My Dad was not a disciplinarian. Not that he didn’t have high expectations, he did, but he wasn’t a rule enforcer. For difficult decisions, he’d typically say, “Go ask your Mother.” Often an easy touch, he’d speak up if he felt strongly about something.
I remember walking home from grade school with my friends and one girl mentioned casually her Dad had built a stereo for their family. I was stunned as I knew instantly my Dad could never, ever build anything. Years later I understood father and daughter were genetically matched when it came to mechanical competency. He humbly accepted his lack of certain skills, even joking about them. He never pretended to be smarter or better, but he knew about being grateful and content. His life reflected his faith and love of people, and I continue appreciating his example. When I was 9 years old, my Mother decided I must learn to iron. She wanted to teach me independence should tragedy strike making her unable to care for me. I was willing to take my chances since she seemed quite healthy to me, but I knew it was better to comply than complain. I became quite proficient at ironing and other tasks she assigned me. She never bought into my insistence that none of my friends had such jobs to do. My Mother was kind, helpful, loving and strict. I vowed to parent more leniently. Amazing how parenting perspectives change when decades later the child becomes the parent. Even my mother sometimes defended my children privately to me. She softened as a Grandma. I have also.
Both parents taught me about independence, generosity, compassion, faith, and doing the best job possible. We didn’t always agree on every issue, and sometimes we agreed to disagree, but we always listened to each other’s opinions. Sometimes, usually slowly at first, we could see a side different from our own original perspective.
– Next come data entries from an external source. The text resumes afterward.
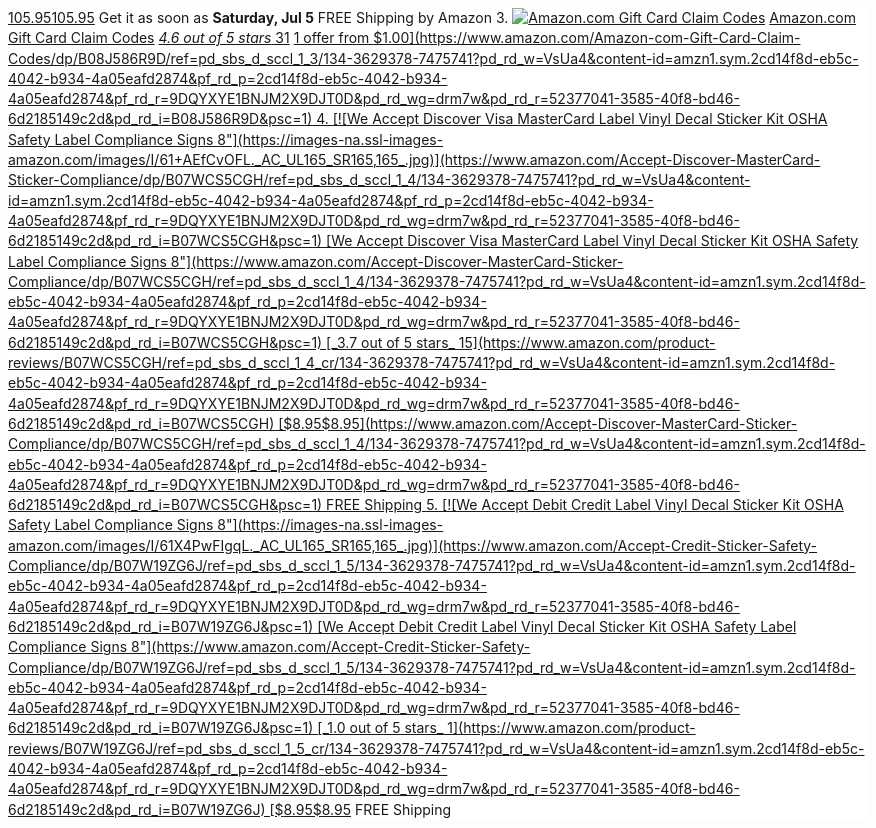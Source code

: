 [$105.95$105.95](https://www.amazon.com/Visa-Gift-Card-plus-Purchase/dp/B01MSBQB1P/ref=pd_sbs_d_sccl_1_2/134-3629378-7475741?pd_rd_w=VsUa4&content-id=amzn1.sym.2cd14f8d-eb5c-4042-b934-4a05eafd2874&pf_rd_p=2cd14f8d-eb5c-4042-b934-4a05eafd2874&pf_rd_r=9DQYXYE1BNJM2X9DJT0D&pd_rd_wg=drm7w&pd_rd_r=52377041-3585-40f8-bd46-6d2185149c2d&pd_rd_i=B01MSBQB1P&psc=1)
Get it as soon as **Saturday, Jul 5**
FREE Shipping by Amazon
  3. [![Amazon.com Gift Card Claim Codes](https://images-na.ssl-images-amazon.com/images/I/51P08tzSBAL._AC_UL165_SR165,165_.jpg)](https://www.amazon.com/Amazon-com-Gift-Card-Claim-Codes/dp/B08J586R9D/ref=pd_sbs_d_sccl_1_3/134-3629378-7475741?pd_rd_w=VsUa4&content-id=amzn1.sym.2cd14f8d-eb5c-4042-b934-4a05eafd2874&pf_rd_p=2cd14f8d-eb5c-4042-b934-4a05eafd2874&pf_rd_r=9DQYXYE1BNJM2X9DJT0D&pd_rd_wg=drm7w&pd_rd_r=52377041-3585-40f8-bd46-6d2185149c2d&pd_rd_i=B08J586R9D&psc=1)
[Amazon.com Gift Card Claim Codes](https://www.amazon.com/Amazon-com-Gift-Card-Claim-Codes/dp/B08J586R9D/ref=pd_sbs_d_sccl_1_3/134-3629378-7475741?pd_rd_w=VsUa4&content-id=amzn1.sym.2cd14f8d-eb5c-4042-b934-4a05eafd2874&pf_rd_p=2cd14f8d-eb5c-4042-b934-4a05eafd2874&pf_rd_r=9DQYXYE1BNJM2X9DJT0D&pd_rd_wg=drm7w&pd_rd_r=52377041-3585-40f8-bd46-6d2185149c2d&pd_rd_i=B08J586R9D&psc=1)
[ _4.6 out of 5 stars_ 31](https://www.amazon.com/product-reviews/B08J586R9D/ref=pd_sbs_d_sccl_1_3_cr/134-3629378-7475741?pd_rd_w=VsUa4&content-id=amzn1.sym.2cd14f8d-eb5c-4042-b934-4a05eafd2874&pf_rd_p=2cd14f8d-eb5c-4042-b934-4a05eafd2874&pf_rd_r=9DQYXYE1BNJM2X9DJT0D&pd_rd_wg=drm7w&pd_rd_r=52377041-3585-40f8-bd46-6d2185149c2d&pd_rd_i=B08J586R9D)
[1 offer from $1.00](https://www.amazon.com/Amazon-com-Gift-Card-Claim-Codes/dp/B08J586R9D/ref=pd_sbs_d_sccl_1_3/134-3629378-7475741?pd_rd_w=VsUa4&content-id=amzn1.sym.2cd14f8d-eb5c-4042-b934-4a05eafd2874&pf_rd_p=2cd14f8d-eb5c-4042-b934-4a05eafd2874&pf_rd_r=9DQYXYE1BNJM2X9DJT0D&pd_rd_wg=drm7w&pd_rd_r=52377041-3585-40f8-bd46-6d2185149c2d&pd_rd_i=B08J586R9D&psc=1)
  4. [![We Accept Discover Visa MasterCard Label Vinyl Decal Sticker Kit OSHA Safety Label Compliance Signs 8"](https://images-na.ssl-images-amazon.com/images/I/61+AEfCvOFL._AC_UL165_SR165,165_.jpg)](https://www.amazon.com/Accept-Discover-MasterCard-Sticker-Compliance/dp/B07WCS5CGH/ref=pd_sbs_d_sccl_1_4/134-3629378-7475741?pd_rd_w=VsUa4&content-id=amzn1.sym.2cd14f8d-eb5c-4042-b934-4a05eafd2874&pf_rd_p=2cd14f8d-eb5c-4042-b934-4a05eafd2874&pf_rd_r=9DQYXYE1BNJM2X9DJT0D&pd_rd_wg=drm7w&pd_rd_r=52377041-3585-40f8-bd46-6d2185149c2d&pd_rd_i=B07WCS5CGH&psc=1)
[We Accept Discover Visa MasterCard Label Vinyl Decal Sticker Kit OSHA Safety Label Compliance Signs 8"](https://www.amazon.com/Accept-Discover-MasterCard-Sticker-Compliance/dp/B07WCS5CGH/ref=pd_sbs_d_sccl_1_4/134-3629378-7475741?pd_rd_w=VsUa4&content-id=amzn1.sym.2cd14f8d-eb5c-4042-b934-4a05eafd2874&pf_rd_p=2cd14f8d-eb5c-4042-b934-4a05eafd2874&pf_rd_r=9DQYXYE1BNJM2X9DJT0D&pd_rd_wg=drm7w&pd_rd_r=52377041-3585-40f8-bd46-6d2185149c2d&pd_rd_i=B07WCS5CGH&psc=1)
[_3.7 out of 5 stars_ 15](https://www.amazon.com/product-reviews/B07WCS5CGH/ref=pd_sbs_d_sccl_1_4_cr/134-3629378-7475741?pd_rd_w=VsUa4&content-id=amzn1.sym.2cd14f8d-eb5c-4042-b934-4a05eafd2874&pf_rd_p=2cd14f8d-eb5c-4042-b934-4a05eafd2874&pf_rd_r=9DQYXYE1BNJM2X9DJT0D&pd_rd_wg=drm7w&pd_rd_r=52377041-3585-40f8-bd46-6d2185149c2d&pd_rd_i=B07WCS5CGH)
[$8.95$8.95](https://www.amazon.com/Accept-Discover-MasterCard-Sticker-Compliance/dp/B07WCS5CGH/ref=pd_sbs_d_sccl_1_4/134-3629378-7475741?pd_rd_w=VsUa4&content-id=amzn1.sym.2cd14f8d-eb5c-4042-b934-4a05eafd2874&pf_rd_p=2cd14f8d-eb5c-4042-b934-4a05eafd2874&pf_rd_r=9DQYXYE1BNJM2X9DJT0D&pd_rd_wg=drm7w&pd_rd_r=52377041-3585-40f8-bd46-6d2185149c2d&pd_rd_i=B07WCS5CGH&psc=1)
FREE Shipping
  5. [![We Accept Debit Credit Label Vinyl Decal Sticker Kit OSHA Safety Label Compliance Signs 8"](https://images-na.ssl-images-amazon.com/images/I/61X4PwFIgqL._AC_UL165_SR165,165_.jpg)](https://www.amazon.com/Accept-Credit-Sticker-Safety-Compliance/dp/B07W19ZG6J/ref=pd_sbs_d_sccl_1_5/134-3629378-7475741?pd_rd_w=VsUa4&content-id=amzn1.sym.2cd14f8d-eb5c-4042-b934-4a05eafd2874&pf_rd_p=2cd14f8d-eb5c-4042-b934-4a05eafd2874&pf_rd_r=9DQYXYE1BNJM2X9DJT0D&pd_rd_wg=drm7w&pd_rd_r=52377041-3585-40f8-bd46-6d2185149c2d&pd_rd_i=B07W19ZG6J&psc=1)
[We Accept Debit Credit Label Vinyl Decal Sticker Kit OSHA Safety Label Compliance Signs 8"](https://www.amazon.com/Accept-Credit-Sticker-Safety-Compliance/dp/B07W19ZG6J/ref=pd_sbs_d_sccl_1_5/134-3629378-7475741?pd_rd_w=VsUa4&content-id=amzn1.sym.2cd14f8d-eb5c-4042-b934-4a05eafd2874&pf_rd_p=2cd14f8d-eb5c-4042-b934-4a05eafd2874&pf_rd_r=9DQYXYE1BNJM2X9DJT0D&pd_rd_wg=drm7w&pd_rd_r=52377041-3585-40f8-bd46-6d2185149c2d&pd_rd_i=B07W19ZG6J&psc=1)
[_1.0 out of 5 stars_ 1](https://www.amazon.com/product-reviews/B07W19ZG6J/ref=pd_sbs_d_sccl_1_5_cr/134-3629378-7475741?pd_rd_w=VsUa4&content-id=amzn1.sym.2cd14f8d-eb5c-4042-b934-4a05eafd2874&pf_rd_p=2cd14f8d-eb5c-4042-b934-4a05eafd2874&pf_rd_r=9DQYXYE1BNJM2X9DJT0D&pd_rd_wg=drm7w&pd_rd_r=52377041-3585-40f8-bd46-6d2185149c2d&pd_rd_i=B07W19ZG6J)
[$8.95$8.95](https://www.amazon.com/Accept-Credit-Sticker-Safety-Compliance/dp/B07W19ZG6J/ref=pd_sbs_d_sccl_1_5/134-3629378-7475741?pd_rd_w=VsUa4&content-id=amzn1.sym.2cd14f8d-eb5c-4042-b934-4a05eafd2874&pf_rd_p=2cd14f8d-eb5c-4042-b934-4a05eafd2874&pf_rd_r=9DQYXYE1BNJM2X9DJT0D&pd_rd_wg=drm7w&pd_rd_r=52377041-3585-40f8-bd46-6d2185149c2d&pd_rd_i=B07W19ZG6J&psc=1)
FREE Shipping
My Dad was the dispenser of smiles and cheer as a salesman for many years, and later as the congenial photographer at the Driver’s License Bureau. He thrived on greeting people and sending them home with “the best picture ever” smiling back at them on their driver’s license. He suffered a heart attack on his 79th birthday and died five days later, leaving behind a legacy of good will and happy memories. My Mom lived independently in their home for four years and when her health suffered, she lived with my husband and me until her death two years later. Together my parents instructed me about important things I needed to know, except how to best adapt to their absence in my life. I’m still learning.